:: TASK GOAL ::
Among the lines of the records, please find those that contain the word "processes" and copy them.

(Collected data)
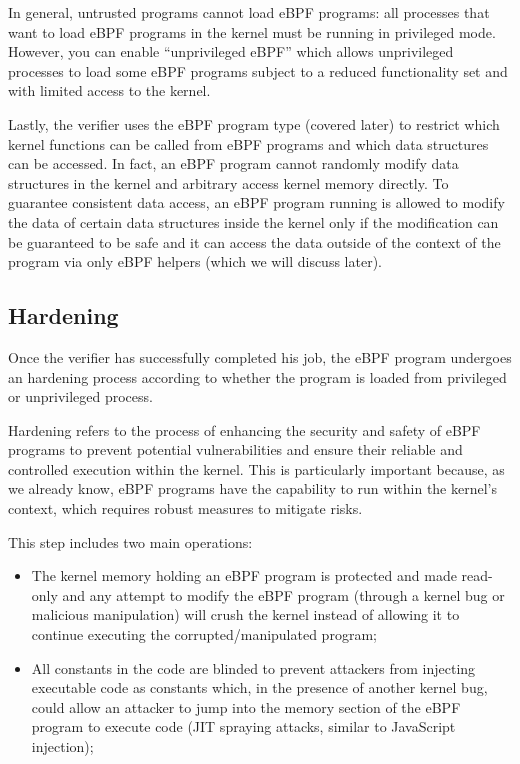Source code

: In general, untrusted programs cannot load eBPF programs: all processes that want to load eBPF programs in the kernel must be running in privileged mode.
However, you can enable ``unprivileged eBPF'' which allows unprivileged processes to load some eBPF programs subject to a reduced functionality set and with limited access to the kernel.

Lastly, the verifier uses the eBPF program type (covered later) to restrict which kernel functions can be called from eBPF programs and which data structures can be accessed. 
In fact, an eBPF program cannot randomly modify data structures in the kernel and arbitrary access kernel memory directly.
To guarantee consistent data access, an eBPF program running is allowed to modify the data of certain data structures inside the kernel only if the modification can be guaranteed to be safe and it can access the data outside of the context of the program via only eBPF helpers (which we will discuss later).

\subsection{Hardening}

Once the verifier has successfully completed his job, the eBPF program undergoes an hardening process according to whether the program is loaded from privileged or unprivileged process.

Hardening refers to the process of enhancing the security and safety of eBPF programs to prevent potential vulnerabilities and ensure their reliable and controlled execution within the kernel. 
This is particularly important because, as we already know, eBPF programs have the capability to run within the kernel's context, which requires robust measures to mitigate risks.

This step includes two main operations:

\begin{itemize}
	\item The kernel memory holding an eBPF program is protected and made read-only
		and any attempt to modify the eBPF program (through a kernel bug or malicious manipulation) will crush the kernel instead of allowing it to continue executing the corrupted/manipulated program;
	\item All constants in the code are blinded to prevent attackers from injecting
		executable code as constants which, in the presence of another kernel bug, could allow an attacker to jump into the memory section of the eBPF program to execute code (JIT spraying attacks, similar to JavaScript injection);
\end{itemize}

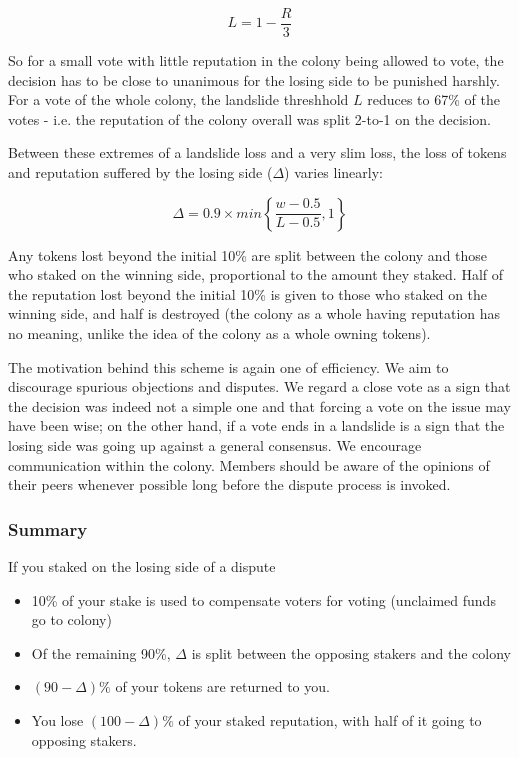 \[
L = 1 - \frac{R}{3}
\]

So for a small vote with little reputation in the colony being allowed to vote, the decision has to be close to unanimous for the losing side to be punished harshly. For a vote of the whole colony, the landslide threshhold $L$ reduces to 67\% of the votes - i.e. the reputation of the colony overall was split 2-to-1 on the decision.

Between these extremes of a landslide loss and a very slim loss, the loss of tokens and reputation suffered by the losing side ($\Delta$) varies linearly:

\[
 \Delta = 0.9 \times min \left\lbrace \frac{w-0.5}{L-0.5}, 1 \right\rbrace
\]


Any tokens lost beyond the initial 10\% are split between the colony and those who staked on the winning side, proportional to the amount they staked. Half of the reputation lost beyond the initial 10\% is given to those who staked on the winning side, and half is destroyed (the colony as a whole having reputation has no meaning, unlike the idea of the colony as a whole owning tokens).

The motivation behind this scheme is again one of efficiency. We aim to discourage spurious objections and disputes. We regard a close vote as a sign that the decision was indeed not a simple one and that forcing a vote on the issue may have been wise; on the other hand, if a vote ends in a landslide is a sign that the losing side was going up against a general consensus. We encourage communication within the colony. Members should be aware of the opinions of their peers whenever possible long before the dispute process is invoked.

\subsubsection*{Summary}
If you staked on the losing side of a dispute
\begin{itemize}
 \item 10\% of your stake is used to compensate voters for voting (unclaimed funds go to colony)
 \item Of the remaining 90\%, $\Delta$ is split between the opposing stakers and the colony
 \item $(90-\Delta)\%$ of your tokens are returned to you.
 \item You lose $(100-\Delta)\%$ of your staked reputation, with half of it going to opposing stakers.
\end{itemize}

:: ANSWER BOX ::
: In general, untrusted programs cannot load eBPF programs: all processes that want to load eBPF programs in the kernel must be running in privileged mode.
However, you can enable ``unprivileged eBPF'' which allows unprivileged processes to load some eBPF programs subject to a reduced functionality set and with limited access to the kernel.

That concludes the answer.